В тогдашней нашей жизни был знобящий сюжет. Мы устроили свой двадцатый съезд, потому что верили: демократия расширяется. Мы верили в справедливость Москвы. И вот мы летим наискось через страну. Я – в «Комсомолку», Карп – в «Известия». С аэродрома на такси – на улицу Правды, в дом «Правды». Узкий коридор «Комсомолки», запах пыльного ковролина. В кабинете бородатый толстяк в сером свитере мрачный, как лесной выворотень. Строгает на газетку деревянную чурку сапожным ножом.
– Из Кёнигсберга?
– А как догадались?
– По глупому выражению лица.
– Нет, в самом деле?
– Ну вы даете.
– А про замок известно?
Выворотень смотрел с насмешливым любопытством.
– Подожди, сейчас Васька придет.
Пришел Васька, в полосатом мятом пиджаке, хитрое калмыцкое лицо, мощная загорелая лысина. Воронежский мужик явился в Москву русскую природу спасать. Три Васькины книги – высший пилотаж. Будто новый Глеб Успенский народился.
Молчит, постукивает широкими пальцами по лакированной столешнице.
– А может, ему в «Советскую Россию»? – сказал Выворотень.
– Да не удержим мы, пойми. Кукарекнем, а не рассветет. Они партия. Да что мы в самом-то деле! Они вон русским храмам все маковки посшибали, а тут какой-то тевтонский замок.
Кабинет пошатнулся от могучей Васькиной матерщины.
Я вернулся ни с чем. Карп – с надеждой.
– Был у Симонова. Дал записку к Почивалину, в «Известия». Хороший мужик Симонов, жаль, что бездарный.
Очерк в защиту замка был написан, набран и рассыпан по звонку из ЦК.
Мне снился странный сон. Цветной. Зеленая горячая струя медленно течет промежду лопаток. Упираюсь носом в плечо, принюхиваюсь, просыпаюсь от отвратительного запаха лесных клопов.
Зеленые танки ползли по королевской горе. У башни тринадцатого века зеленые чернопогонники возились с пожарной выдвижной лестницей. Черный солдат втащил на верхотуру стальной трос. Одному не в подъем. Они выдвигают еще лестницу и еще. Три чернопогонника пытаются накинуть на башню стальную петлю. Они почему-то решили поначалу повалить башню, прежде чем взорвать.
* * *
Нас с Карпом нежданно вызвали на бюро обкома. Все обкомовские были в яловых сапогах и говорили тоном, не терпящим возражений…
– В своем новогоднем репортаже вы называете немецкого поэта Фридриха Шиллера почетным гражданином Калининграда. Грубая политическая ошибка.
– Фридрих Шиллер, – прохрипел я, – ненавидел милитаризм. Он написал: «Обнимитесь, миллионы, поцелуй Вселенной всей».
– Кстати о Вселенной. Разве вам неизвестно, что почетным гражданином Калининграда является наш земляк Алексей Леонов, космонавт, впервые вышедший в открытый космос?
– Но разве у города не может быть двух почетных граждан: Фридрих Шиллер и Алексей Леонов?
– Бюро снимает вас с работы по причине политической незрелости.
– Но все мои статьи вывешивались на доску лучших.
– Грубая политическая ошибка.
Я повернулся и поплыл к выходу. Вдоль стен сидели комсомольские секретари. Их лица сливались в одно, насмешливо-любопытное. Из полутемного обкомовского предбанника на свет выплыл Карп. Под истерзанной Карповой бороденкой на белой сорочке трепетала черная шелковая бабочка. Карпу влепили строгача.
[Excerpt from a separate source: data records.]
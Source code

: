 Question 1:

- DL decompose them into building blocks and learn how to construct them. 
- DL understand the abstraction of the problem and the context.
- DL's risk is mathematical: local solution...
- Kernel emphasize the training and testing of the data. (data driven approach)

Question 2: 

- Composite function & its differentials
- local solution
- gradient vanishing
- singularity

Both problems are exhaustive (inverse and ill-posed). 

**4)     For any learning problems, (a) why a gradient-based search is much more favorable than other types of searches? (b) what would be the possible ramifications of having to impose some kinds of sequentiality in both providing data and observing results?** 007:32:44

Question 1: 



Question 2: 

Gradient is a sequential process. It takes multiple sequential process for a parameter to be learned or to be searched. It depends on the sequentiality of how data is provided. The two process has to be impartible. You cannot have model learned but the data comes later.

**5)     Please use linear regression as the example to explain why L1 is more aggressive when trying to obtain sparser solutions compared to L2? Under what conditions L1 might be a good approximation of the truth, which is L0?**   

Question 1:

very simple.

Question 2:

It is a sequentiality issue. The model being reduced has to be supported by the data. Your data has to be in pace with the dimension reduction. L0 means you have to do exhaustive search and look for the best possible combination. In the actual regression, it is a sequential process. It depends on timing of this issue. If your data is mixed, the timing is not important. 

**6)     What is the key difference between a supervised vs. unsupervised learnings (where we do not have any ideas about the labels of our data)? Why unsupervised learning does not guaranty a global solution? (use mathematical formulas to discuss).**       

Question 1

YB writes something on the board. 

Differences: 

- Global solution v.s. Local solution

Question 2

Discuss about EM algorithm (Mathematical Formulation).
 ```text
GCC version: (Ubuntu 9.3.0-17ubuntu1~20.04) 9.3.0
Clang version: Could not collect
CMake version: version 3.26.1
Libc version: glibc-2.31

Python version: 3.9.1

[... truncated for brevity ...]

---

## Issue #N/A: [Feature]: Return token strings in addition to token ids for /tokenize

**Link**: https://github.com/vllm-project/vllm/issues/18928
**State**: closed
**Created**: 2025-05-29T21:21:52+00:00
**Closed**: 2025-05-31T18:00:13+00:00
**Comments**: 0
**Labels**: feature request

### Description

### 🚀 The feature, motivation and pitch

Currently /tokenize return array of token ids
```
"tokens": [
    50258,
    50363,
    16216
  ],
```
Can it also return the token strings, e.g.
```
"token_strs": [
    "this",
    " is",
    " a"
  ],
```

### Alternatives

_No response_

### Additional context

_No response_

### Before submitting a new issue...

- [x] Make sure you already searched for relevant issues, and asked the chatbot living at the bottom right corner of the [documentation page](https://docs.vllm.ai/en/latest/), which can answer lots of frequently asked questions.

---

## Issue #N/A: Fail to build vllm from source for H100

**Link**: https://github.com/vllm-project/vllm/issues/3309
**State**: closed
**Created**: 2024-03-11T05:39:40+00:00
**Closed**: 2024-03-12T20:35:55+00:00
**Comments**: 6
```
Мы были тогда очень молоды, а молодых волнуют пустяки. Нужно было отряхнуть с себя этих комсомольцев, уйти на дно и оглядеться. Нужно было уйти в кочегары и попробовать золотое слово на зуб. Нужно было рассмеяться и пойти в ссылку, как Бродский, поселиться в хижине, как Торо. А впрочем, тогда мы их стряхнули. На миг. Чтобы позволить другим обсесть себя.
Восемь из одиннадцати сотрудников газеты в знак протеста подали заявления об уходе. Явился инструктор обкома партии, белесый человек со стальными зубами, по фамилии Соскин. С двумя «поплавками»: Военно-политической академии и пединститута. Его серый однобортный пиджак был как осеннее унылое поле. Вызывал по очереди, угрожал:
– Советую забрать заявление. Вы, конечно, понимаете, что не найдете работу даже в районной газете.